* **EXERCISE**
Only the lines holding the string "recipient" are needed; copy each of them from the data.

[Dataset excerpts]
+++++
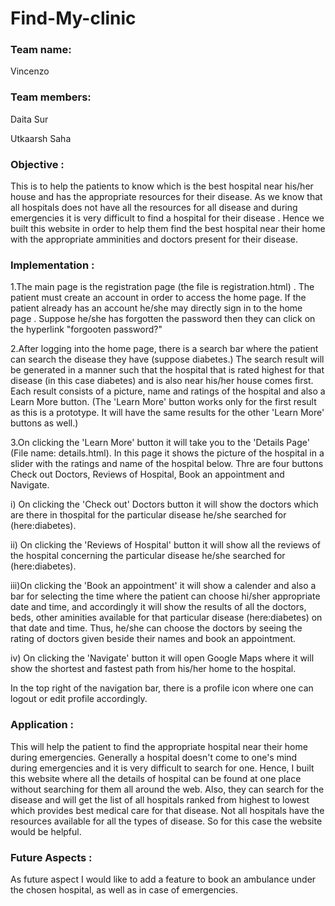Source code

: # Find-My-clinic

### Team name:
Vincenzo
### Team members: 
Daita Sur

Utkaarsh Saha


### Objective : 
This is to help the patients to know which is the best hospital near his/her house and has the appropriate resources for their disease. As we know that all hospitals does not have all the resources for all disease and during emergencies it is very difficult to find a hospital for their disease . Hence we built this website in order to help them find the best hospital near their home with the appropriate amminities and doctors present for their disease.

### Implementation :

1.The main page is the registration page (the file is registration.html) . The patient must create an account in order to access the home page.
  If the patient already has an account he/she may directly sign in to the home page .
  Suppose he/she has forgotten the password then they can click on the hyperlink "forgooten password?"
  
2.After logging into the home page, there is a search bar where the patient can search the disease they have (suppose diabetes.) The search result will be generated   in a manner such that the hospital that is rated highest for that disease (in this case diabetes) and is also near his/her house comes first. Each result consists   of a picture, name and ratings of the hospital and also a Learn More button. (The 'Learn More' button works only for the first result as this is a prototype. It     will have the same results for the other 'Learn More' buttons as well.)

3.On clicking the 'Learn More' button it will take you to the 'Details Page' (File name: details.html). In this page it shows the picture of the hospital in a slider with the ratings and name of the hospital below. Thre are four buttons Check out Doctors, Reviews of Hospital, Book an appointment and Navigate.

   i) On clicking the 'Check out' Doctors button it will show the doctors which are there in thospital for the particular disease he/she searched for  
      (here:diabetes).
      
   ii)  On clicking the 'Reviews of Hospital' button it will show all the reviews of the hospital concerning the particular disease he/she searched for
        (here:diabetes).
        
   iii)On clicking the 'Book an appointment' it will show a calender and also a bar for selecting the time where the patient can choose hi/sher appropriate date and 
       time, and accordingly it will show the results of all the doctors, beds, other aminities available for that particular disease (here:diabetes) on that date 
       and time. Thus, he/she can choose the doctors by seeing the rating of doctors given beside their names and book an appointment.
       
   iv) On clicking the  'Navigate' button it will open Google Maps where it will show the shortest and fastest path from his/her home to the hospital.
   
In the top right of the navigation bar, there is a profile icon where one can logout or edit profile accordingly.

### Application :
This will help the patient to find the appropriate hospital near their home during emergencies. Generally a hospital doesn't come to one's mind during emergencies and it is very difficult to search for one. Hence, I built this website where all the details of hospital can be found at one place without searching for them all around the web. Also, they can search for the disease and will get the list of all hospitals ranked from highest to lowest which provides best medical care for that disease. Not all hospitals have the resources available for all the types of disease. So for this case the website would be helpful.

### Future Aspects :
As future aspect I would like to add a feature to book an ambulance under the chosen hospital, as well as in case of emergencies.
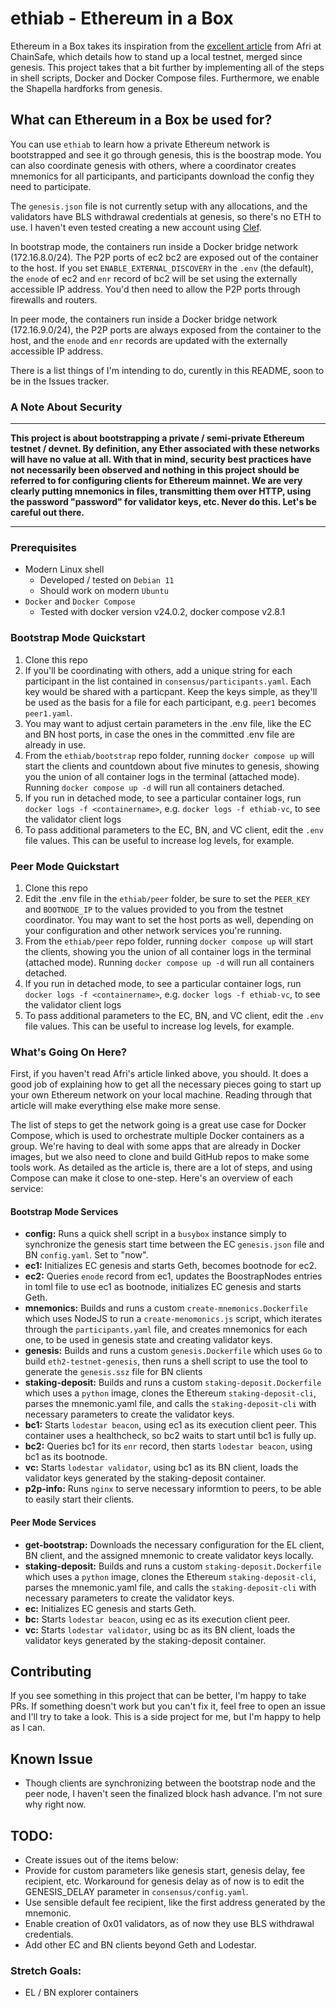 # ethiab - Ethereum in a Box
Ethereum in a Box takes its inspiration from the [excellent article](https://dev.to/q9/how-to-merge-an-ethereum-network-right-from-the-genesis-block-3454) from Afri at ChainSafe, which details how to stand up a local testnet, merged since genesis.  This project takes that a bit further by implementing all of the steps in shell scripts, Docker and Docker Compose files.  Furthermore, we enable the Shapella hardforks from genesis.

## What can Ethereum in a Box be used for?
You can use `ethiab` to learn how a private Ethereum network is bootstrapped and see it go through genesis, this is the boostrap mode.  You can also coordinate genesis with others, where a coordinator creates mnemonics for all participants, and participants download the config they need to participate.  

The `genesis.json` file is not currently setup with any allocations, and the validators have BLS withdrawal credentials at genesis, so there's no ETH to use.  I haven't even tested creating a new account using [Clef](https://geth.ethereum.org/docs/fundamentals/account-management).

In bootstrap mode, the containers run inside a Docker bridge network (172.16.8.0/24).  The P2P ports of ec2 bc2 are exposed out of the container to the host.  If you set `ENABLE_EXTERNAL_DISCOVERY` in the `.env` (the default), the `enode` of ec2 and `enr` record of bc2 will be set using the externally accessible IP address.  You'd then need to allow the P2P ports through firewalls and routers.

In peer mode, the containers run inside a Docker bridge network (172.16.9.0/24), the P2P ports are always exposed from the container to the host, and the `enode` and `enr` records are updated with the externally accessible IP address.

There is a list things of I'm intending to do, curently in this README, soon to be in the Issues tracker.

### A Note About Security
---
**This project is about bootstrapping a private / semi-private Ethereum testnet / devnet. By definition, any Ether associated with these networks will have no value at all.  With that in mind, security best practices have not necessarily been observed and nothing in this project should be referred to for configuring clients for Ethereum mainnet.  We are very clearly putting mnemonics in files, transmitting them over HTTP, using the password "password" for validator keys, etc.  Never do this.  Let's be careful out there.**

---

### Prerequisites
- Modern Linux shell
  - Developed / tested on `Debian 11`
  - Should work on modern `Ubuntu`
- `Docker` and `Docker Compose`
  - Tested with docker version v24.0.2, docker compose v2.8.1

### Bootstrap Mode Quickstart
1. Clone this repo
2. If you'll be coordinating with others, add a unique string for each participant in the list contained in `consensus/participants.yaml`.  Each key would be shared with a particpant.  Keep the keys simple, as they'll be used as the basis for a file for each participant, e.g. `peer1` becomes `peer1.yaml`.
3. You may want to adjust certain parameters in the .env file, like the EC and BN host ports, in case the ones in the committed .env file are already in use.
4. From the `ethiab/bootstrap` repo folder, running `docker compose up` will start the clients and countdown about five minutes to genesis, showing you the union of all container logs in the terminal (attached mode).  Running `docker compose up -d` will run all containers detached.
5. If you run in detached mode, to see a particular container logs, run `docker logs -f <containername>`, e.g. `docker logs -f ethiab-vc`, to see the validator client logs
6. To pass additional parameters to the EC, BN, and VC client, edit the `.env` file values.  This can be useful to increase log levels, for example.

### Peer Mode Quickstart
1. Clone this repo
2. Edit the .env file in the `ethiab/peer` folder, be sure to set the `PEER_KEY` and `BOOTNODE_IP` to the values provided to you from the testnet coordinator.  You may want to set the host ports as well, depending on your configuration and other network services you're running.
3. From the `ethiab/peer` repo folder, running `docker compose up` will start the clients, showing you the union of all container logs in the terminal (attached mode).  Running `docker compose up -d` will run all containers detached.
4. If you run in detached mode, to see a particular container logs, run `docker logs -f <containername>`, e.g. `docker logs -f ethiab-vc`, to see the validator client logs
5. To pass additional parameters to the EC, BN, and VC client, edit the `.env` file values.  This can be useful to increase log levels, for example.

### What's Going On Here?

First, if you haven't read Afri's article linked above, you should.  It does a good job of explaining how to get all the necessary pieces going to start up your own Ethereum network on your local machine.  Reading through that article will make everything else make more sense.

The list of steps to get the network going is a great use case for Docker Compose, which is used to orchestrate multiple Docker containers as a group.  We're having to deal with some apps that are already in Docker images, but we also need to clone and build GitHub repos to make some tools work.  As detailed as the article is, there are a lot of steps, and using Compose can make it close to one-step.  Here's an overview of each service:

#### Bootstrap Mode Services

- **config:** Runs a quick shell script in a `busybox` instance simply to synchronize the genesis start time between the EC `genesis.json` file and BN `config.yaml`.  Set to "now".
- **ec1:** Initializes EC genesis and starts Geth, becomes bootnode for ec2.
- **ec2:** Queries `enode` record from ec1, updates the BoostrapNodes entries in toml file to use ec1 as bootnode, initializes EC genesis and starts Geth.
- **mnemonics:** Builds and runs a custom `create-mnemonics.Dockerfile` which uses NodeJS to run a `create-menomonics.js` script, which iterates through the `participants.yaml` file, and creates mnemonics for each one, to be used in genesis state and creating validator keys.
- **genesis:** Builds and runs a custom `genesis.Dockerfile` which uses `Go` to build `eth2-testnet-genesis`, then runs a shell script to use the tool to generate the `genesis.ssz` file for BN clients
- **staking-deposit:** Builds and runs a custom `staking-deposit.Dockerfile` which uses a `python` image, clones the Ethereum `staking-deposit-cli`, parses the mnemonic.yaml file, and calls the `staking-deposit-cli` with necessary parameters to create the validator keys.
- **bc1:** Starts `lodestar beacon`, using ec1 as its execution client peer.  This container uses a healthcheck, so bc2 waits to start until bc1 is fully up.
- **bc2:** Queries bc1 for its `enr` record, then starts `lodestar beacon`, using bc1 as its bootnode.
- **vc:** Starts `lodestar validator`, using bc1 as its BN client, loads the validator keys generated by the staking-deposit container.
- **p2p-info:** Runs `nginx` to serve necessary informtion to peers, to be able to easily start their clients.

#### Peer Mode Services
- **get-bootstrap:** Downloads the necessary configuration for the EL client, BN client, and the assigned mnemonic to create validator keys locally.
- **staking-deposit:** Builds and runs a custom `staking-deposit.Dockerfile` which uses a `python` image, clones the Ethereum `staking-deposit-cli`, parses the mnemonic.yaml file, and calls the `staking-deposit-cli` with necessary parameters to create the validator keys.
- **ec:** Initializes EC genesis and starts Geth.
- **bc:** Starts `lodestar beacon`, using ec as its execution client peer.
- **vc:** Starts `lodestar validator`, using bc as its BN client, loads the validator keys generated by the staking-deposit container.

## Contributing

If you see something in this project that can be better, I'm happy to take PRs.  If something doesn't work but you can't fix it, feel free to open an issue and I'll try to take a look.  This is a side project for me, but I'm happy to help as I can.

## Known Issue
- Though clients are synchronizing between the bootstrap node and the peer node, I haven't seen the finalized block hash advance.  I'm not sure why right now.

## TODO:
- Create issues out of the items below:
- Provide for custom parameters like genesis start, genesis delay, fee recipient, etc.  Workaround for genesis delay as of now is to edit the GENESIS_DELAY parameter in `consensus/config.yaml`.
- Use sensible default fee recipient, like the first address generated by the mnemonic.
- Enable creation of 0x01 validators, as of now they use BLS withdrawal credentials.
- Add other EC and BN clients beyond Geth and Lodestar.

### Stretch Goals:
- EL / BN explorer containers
+++++
* **THE ANSWER**
- Provide for custom parameters like genesis start, genesis delay, fee recipient, etc.  Workaround for genesis delay as of now is to edit the GENESIS_DELAY parameter in `consensus/config.yaml`.
- Use sensible default fee recipient, like the first address generated by the mnemonic.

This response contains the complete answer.